La hora de la verdad

Cuánto da que hablar la crisis y cuánto tendremos que oír y decir todavía. Hace mucho tiempo que me cansé del tema, pero, aún así, de vez en cuando cumplo con el ritual. Hoy la cuestión de actualidad es la mini reforma fiscal (subida de impuestos) contenida en los presupuestos generales. La polémica, agrandada artificialmente por la inminencia del debate parlamentario hace difícil aclararse, la mayoría de los ciudadanos recibimos perplejos la lluvia de argumentos, o mejor, de profecías favorables o contrarias. Los que no somos expertos en economía (algunas veces duda uno de que exista esa categoría) buceamos con dificultad entre medidas y opiniones tratando de descubrir alguna verdad, sin mezcla de populismo o de interés político espurio; el resultado es la frustración.

No existe una medida económica que no tenga efectos secundarios nocivos.

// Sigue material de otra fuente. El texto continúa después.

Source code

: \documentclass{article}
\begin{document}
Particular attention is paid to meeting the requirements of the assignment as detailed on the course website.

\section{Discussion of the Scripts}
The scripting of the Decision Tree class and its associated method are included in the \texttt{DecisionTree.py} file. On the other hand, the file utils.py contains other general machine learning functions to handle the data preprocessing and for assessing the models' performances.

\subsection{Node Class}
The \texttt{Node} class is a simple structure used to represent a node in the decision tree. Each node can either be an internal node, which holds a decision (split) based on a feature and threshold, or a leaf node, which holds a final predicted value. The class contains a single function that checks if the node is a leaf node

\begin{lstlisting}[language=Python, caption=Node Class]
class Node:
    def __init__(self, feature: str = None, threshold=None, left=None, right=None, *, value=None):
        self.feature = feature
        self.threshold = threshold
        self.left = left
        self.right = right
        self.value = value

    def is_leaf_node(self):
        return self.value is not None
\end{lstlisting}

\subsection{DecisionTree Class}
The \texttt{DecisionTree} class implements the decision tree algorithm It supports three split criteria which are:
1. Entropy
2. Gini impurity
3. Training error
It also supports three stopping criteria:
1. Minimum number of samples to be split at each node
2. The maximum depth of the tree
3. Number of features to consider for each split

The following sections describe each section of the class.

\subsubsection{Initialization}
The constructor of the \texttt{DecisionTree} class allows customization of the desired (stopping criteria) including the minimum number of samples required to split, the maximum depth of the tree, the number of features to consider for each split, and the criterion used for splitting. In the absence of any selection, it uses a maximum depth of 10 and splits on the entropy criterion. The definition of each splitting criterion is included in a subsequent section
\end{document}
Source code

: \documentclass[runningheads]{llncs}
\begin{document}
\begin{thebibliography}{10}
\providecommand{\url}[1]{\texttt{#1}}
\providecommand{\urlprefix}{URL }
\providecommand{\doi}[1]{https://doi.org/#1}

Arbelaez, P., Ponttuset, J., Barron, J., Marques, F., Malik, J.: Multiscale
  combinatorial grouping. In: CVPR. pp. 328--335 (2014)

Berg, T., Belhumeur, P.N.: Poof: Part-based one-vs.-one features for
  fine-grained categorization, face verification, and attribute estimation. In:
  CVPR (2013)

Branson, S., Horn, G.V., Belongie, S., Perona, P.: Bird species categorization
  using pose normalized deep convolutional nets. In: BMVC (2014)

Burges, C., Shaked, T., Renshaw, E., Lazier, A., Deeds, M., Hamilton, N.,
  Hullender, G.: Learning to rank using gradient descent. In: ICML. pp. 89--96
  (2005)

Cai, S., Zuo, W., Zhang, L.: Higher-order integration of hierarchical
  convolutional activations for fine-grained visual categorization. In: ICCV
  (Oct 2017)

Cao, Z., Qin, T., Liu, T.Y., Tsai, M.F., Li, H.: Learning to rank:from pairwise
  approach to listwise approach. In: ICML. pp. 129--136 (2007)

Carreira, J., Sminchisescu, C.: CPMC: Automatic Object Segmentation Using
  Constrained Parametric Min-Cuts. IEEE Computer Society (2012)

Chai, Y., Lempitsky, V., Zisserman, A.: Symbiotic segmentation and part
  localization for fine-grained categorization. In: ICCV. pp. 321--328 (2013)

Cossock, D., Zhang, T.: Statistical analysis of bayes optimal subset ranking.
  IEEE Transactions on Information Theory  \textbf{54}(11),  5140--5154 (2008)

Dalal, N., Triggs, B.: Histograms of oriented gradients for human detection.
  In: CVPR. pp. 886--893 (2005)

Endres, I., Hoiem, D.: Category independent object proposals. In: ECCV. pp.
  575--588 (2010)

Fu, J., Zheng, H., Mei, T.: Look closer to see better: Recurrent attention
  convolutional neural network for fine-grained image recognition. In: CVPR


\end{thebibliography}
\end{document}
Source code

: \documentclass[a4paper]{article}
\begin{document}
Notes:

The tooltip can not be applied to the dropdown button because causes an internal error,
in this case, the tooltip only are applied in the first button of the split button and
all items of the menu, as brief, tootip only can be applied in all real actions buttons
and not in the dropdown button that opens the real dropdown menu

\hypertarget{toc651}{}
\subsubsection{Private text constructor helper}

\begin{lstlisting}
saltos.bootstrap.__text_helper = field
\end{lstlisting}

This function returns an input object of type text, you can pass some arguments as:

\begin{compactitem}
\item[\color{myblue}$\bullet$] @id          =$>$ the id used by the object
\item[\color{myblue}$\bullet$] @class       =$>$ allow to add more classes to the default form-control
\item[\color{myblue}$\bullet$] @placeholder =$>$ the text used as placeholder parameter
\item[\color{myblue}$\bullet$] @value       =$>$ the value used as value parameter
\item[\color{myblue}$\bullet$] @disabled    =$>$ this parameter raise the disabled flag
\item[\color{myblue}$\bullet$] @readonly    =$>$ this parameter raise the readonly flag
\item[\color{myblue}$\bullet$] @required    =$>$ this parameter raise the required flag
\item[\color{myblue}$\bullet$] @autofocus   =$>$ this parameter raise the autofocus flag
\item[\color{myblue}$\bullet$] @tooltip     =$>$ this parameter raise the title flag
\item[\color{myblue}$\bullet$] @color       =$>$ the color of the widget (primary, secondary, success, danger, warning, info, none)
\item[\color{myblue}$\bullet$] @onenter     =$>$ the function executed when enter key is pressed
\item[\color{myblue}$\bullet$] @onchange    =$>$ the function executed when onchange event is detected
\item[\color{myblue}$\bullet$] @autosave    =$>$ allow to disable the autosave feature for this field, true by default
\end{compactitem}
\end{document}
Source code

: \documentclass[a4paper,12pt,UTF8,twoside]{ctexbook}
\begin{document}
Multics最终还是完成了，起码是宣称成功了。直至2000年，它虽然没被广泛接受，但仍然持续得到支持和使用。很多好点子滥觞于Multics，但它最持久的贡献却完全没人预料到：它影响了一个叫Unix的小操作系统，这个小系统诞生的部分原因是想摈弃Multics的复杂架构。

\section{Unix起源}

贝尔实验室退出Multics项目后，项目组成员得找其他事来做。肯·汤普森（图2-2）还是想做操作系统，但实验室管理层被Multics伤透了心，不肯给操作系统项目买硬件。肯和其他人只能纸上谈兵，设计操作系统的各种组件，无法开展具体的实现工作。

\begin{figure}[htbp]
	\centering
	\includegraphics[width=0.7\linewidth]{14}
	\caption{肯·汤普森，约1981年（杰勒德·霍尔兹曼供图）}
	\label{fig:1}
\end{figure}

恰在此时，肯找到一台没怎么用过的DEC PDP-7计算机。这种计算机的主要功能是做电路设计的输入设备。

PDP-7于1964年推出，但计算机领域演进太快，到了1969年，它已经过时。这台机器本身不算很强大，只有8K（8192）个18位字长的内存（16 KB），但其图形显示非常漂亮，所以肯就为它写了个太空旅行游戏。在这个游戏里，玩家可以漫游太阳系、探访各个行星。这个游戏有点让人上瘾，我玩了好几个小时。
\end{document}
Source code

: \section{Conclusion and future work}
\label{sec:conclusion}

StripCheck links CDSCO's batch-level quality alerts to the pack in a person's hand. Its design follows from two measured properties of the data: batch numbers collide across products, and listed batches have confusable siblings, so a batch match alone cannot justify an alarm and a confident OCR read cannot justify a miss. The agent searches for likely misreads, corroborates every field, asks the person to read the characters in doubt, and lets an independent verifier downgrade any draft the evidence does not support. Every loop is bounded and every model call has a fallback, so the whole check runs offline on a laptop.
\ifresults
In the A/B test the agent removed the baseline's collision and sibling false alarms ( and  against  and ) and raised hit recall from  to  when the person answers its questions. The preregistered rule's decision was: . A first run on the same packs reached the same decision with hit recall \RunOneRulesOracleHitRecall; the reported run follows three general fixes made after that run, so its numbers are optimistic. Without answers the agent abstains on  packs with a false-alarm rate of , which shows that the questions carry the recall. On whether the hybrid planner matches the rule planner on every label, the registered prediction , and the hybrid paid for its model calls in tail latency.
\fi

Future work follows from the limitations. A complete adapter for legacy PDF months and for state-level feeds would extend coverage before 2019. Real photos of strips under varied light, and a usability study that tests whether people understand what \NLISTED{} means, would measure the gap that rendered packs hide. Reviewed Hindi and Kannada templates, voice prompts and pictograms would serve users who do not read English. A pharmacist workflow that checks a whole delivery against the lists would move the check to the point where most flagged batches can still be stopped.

Con frecuencia el acierto está en la dosis o en el momento, porque en la terapia casi todo el mundo coincide. En general elevar los impuestos y reducir el gasto son medidas contra el déficit, disparado por efecto de la crisis, y nadie duda de su bondad en este sentido, pero claro es una política restrictiva que frena el crecimiento: el plus de capital que se desvía hacía las arcas públicas por la subida impositiva se retira del mercado; si además se reduce la inversión desde los presupuestos, el efecto se incrementa. Entiendo que ningún gobierno emprendería una política así si no estuviera seguro de que la salida de la recesión ha comenzado ya, pero tantas veces se ha criticado a Zapatero de un optimismo fuera de lugar que es casi imposible no pensar si no estaremos otra vez en las mismas.

¿Cuál es la alternativa? Seguramente continuar por algún tiempo con medidas expansivas que estimulen el consumo, al fin y al cabo no existe inflación, sino más bien riesgo de deflación (7 meses consecutivos de bajada de los precios) y el endeudamiento no parece excesivo, además se ha hecho hasta ahora a un interés bajo, consecuencia de la coyuntura; ya habrá tiempo de recomponer el déficit. Sin embargo, se opta por restringir, doctores tiene la Iglesia, me limitaré a aguantar la respiración porque de equivocarse el gobierno el efecto será profundizar y prolongar esta bonita situación.

Hay algo que no puedo criticar: mantener las ayudas sociales e incrementarlas; eso aumenta los gastos corrientes, malo; pero es de justicia, bueno. Mantener un poco de sentido de la justicia social es ético y muy de agradecer. Me parecen contradictorios los discursos que cargan la responsabilidad de la crisis a los comportamientos inmorales de un grupo de capitalistas, como si todo se pudiera arreglar con mandar a la catequesis a los banqueros, y en cambio no aprecian el comportamiento ético del gobierno, que es su obligación, aunque tenga sus costes.